2013 is set to usher in a mini-revolution in the manner in which consumers make minor point of sale payments. Contactless payment systems that allow payments to be made by merely flashing a credit or debit card or other device over a reader are likely to be operational in many Finnish retail outlets, possibly as early as this spring.

Ruokaostoksia kaupan kassalla.
Contactless payment may revolutionise the way small payments are made. Image: Yle

The new system uses radio-frequency identification (RFID) and an embedded chip and antenna in the customer’s card to make secure payments of 25 euros or under. The system is said to enable transactions to take almost half the time of conventional methods.

Large Finnish banks OP-Pohjola and Nordea already made contactless payment cards available to their customers last autumn. However, the reluctance of Finnish retailers to install the necessary point-of-sale technology has meant that customers have generally not been able to use the new system. Danske Bank does not yet offer the RFID cards, but plans to do so are in the pipeline.


Paula Näkki, head of the consumer cards unit at Nordea, says that the bank’s contactless payment feature will be automatically embedded in all new Visa debit cards.
 

“The ball is in the court of the retailers,” says Näkki. “At least the cards are now available to customers.”
 

Nordea predicts that the use of contactless payment at points of sale will gain in popularity this year, despite the fact that at present some stores have not yet acquired the required payment terminals. Many stores have in fact already acquired them, but the contactless reading feature has not yet been activated.
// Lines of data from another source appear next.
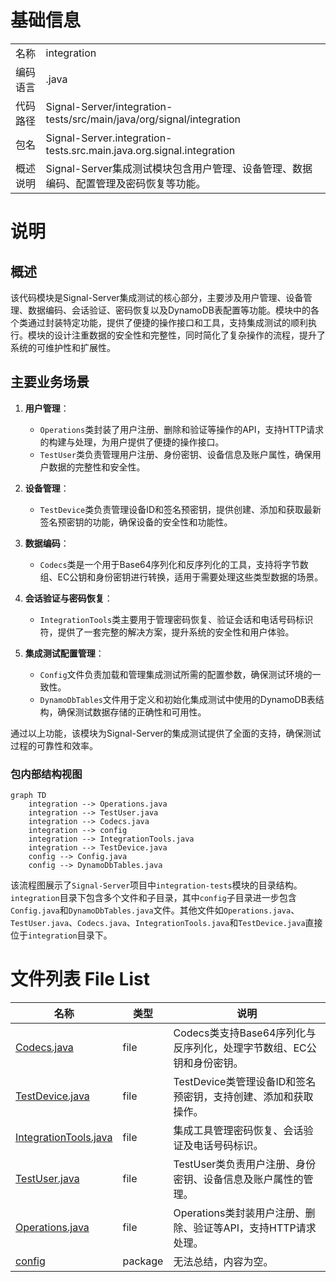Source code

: # 基础信息

|      |      |
|------|------|
| 名称 | integration |
| 编码语言 | .java |
| 代码路径 | Signal-Server/integration-tests/src/main/java/org/signal/integration |
| 包名 | Signal-Server.integration-tests.src.main.java.org.signal.integration |
| 概述说明 | Signal-Server集成测试模块包含用户管理、设备管理、数据编码、配置管理及密码恢复等功能。 |

# 说明

## 概述
该代码模块是Signal-Server集成测试的核心部分，主要涉及用户管理、设备管理、数据编码、会话验证、密码恢复以及DynamoDB表配置等功能。模块中的各个类通过封装特定功能，提供了便捷的操作接口和工具，支持集成测试的顺利执行。模块的设计注重数据的安全性和完整性，同时简化了复杂操作的流程，提升了系统的可维护性和扩展性。

## 主要业务场景
1. **用户管理**：
   - `Operations`类封装了用户注册、删除和验证等操作的API，支持HTTP请求的构建与处理，为用户提供了便捷的操作接口。
   - `TestUser`类负责管理用户注册、身份密钥、设备信息及账户属性，确保用户数据的完整性和安全性。

2. **设备管理**：
   - `TestDevice`类负责管理设备ID和签名预密钥，提供创建、添加和获取最新签名预密钥的功能，确保设备的安全性和功能性。

3. **数据编码**：
   - `Codecs`类是一个用于Base64序列化和反序列化的工具，支持将字节数组、EC公钥和身份密钥进行转换，适用于需要处理这些类型数据的场景。

4. **会话验证与密码恢复**：
   - `IntegrationTools`类主要用于管理密码恢复、验证会话和电话号码标识符，提供了一套完整的解决方案，提升系统的安全性和用户体验。

5. **集成测试配置管理**：
   - `Config`文件负责加载和管理集成测试所需的配置参数，确保测试环境的一致性。
   - `DynamoDbTables`文件用于定义和初始化集成测试中使用的DynamoDB表结构，确保测试数据存储的正确性和可用性。

通过以上功能，该模块为Signal-Server的集成测试提供了全面的支持，确保测试过程的可靠性和效率。


### 包内部结构视图

```mermaid
graph TD
    integration --> Operations.java
    integration --> TestUser.java
    integration --> Codecs.java
    integration --> config
    integration --> IntegrationTools.java
    integration --> TestDevice.java
    config --> Config.java
    config --> DynamoDbTables.java
```

该流程图展示了`Signal-Server`项目中`integration-tests`模块的目录结构。`integration`目录下包含多个文件和子目录，其中`config`子目录进一步包含`Config.java`和`DynamoDbTables.java`文件。其他文件如`Operations.java`、`TestUser.java`、`Codecs.java`、`IntegrationTools.java`和`TestDevice.java`直接位于`integration`目录下。

# 文件列表 File List

| 名称   | 类型  | 说明 |
|-------|------|-------------|
| [Codecs.java](Codecs.md) | file | Codecs类支持Base64序列化与反序列化，处理字节数组、EC公钥和身份密钥。 |
| [TestDevice.java](TestDevice.md) | file | TestDevice类管理设备ID和签名预密钥，支持创建、添加和获取操作。 |
| [IntegrationTools.java](IntegrationTools.md) | file | 集成工具管理密码恢复、会话验证及电话号码标识。 |
| [TestUser.java](TestUser.md) | file | TestUser类负责用户注册、身份密钥、设备信息及账户属性的管理。 |
| [Operations.java](Operations.md) | file | Operations类封装用户注册、删除、验证等API，支持HTTP请求处理。 |
| [config](config/_module.md) | package | 无法总结，内容为空。 |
New system is gaining ground

Petri Carpén, business director at the credit company Nets Oy, formerly known as Luottokunta, believes that 2013 will be a breakthrough year for contactless payment.

However, he does point out that uptake of the new system requires action on the part of various parties, including card issuers and retailers. It is likely that trial periods will come first, leading to more widespread uptake once trust has been established through a reliable track record.

He believes that the flash-to-pay method will become increasingly popular, especially in commercial sectors in which fast turnaround is important and where the average purchase amount is relatively small.


According to Carpén, the system has slowly been gaining ground. He says it is likely to appear first in lunch restaurants, kiosks and grocery outlets.